Enfin, les discriminations de genre restent extrêmement saillantes. Les femmes sont, en moyenne, plus diplômées que les hommes (49 % sont diplômées de l’enseignement supérieur contre 39 % des hommes). Or, souligne le Céreq, « en dépit de leur réussite scolaire, elles ne deviennent pas plus souvent cadres que les hommes (18 % contre 19 %), et leurs conditions d’emploi demeurent moins favorables ».

En 2016, le salaire médian des femmes s’élevait à 1 450 euros, au lieu de 1 500 euros pour les hommes. Débutant dès l’embauche, cet écart s’est peu réduit au fil des trois ans, montre l’enquête. En 2013, le premier revenu mensuel des hommes était de 1 350 euros, contre seulement 1 270 euros pour les femmes.

Pour les diplômés de grandes écoles, l’écart reste même de 200 euros par mois entre 2013 et 2016, même si les hommes (2 400 euros par mois en 2016) et les femmes (2 200 euros) ont vu parallèlement leurs revenus mensuels progresser de 300 euros sur la période.
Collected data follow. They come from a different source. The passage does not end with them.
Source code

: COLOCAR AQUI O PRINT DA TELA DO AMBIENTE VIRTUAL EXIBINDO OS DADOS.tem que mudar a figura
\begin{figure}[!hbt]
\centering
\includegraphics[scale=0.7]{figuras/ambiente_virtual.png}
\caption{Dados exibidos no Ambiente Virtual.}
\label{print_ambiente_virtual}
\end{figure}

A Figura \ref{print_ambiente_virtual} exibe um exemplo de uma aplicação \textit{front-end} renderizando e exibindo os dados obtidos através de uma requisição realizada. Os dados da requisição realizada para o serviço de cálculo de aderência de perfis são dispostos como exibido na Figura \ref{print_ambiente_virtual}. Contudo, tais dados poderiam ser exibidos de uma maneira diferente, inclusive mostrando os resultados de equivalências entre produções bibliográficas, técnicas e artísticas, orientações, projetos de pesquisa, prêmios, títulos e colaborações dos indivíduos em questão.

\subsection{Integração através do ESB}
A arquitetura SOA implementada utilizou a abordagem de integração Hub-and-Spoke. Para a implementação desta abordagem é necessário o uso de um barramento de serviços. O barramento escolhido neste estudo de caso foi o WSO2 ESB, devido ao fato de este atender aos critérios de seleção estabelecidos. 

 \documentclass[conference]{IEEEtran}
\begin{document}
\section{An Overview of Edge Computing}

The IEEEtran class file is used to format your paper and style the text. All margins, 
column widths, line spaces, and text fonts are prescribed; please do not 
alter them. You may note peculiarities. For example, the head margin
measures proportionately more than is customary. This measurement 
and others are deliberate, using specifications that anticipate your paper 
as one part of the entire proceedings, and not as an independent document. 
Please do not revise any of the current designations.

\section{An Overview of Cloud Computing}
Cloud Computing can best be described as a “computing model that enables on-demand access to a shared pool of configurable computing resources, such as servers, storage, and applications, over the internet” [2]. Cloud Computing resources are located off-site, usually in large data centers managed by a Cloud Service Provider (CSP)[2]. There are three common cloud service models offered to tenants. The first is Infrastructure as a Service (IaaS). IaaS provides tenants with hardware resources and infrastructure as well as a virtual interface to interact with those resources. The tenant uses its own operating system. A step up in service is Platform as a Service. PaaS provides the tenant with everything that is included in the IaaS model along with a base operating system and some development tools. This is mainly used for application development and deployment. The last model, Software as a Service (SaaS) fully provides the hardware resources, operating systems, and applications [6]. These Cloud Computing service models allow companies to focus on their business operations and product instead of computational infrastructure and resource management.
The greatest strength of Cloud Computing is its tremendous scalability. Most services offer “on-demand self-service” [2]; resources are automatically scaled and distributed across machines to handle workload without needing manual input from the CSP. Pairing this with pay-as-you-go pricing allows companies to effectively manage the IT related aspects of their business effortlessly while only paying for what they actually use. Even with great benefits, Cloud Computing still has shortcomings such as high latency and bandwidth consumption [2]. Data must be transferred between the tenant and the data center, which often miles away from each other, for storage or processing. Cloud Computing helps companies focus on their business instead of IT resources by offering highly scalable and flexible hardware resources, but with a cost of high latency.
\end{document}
Pour les diplômés de master, l’écart – également de 200 euros en 2013 au détriment des femmes –, se creuse même en trois ans : les hommes atteignent 2 000 euros de revenu mensuel (+ 300 euros en trois ans), et les femmes 1 730 euros (+ 230 euros en trois ans). Même pour les diplômés les plus demandés sur le marché de l’emploi, les carrières divergent dès le début.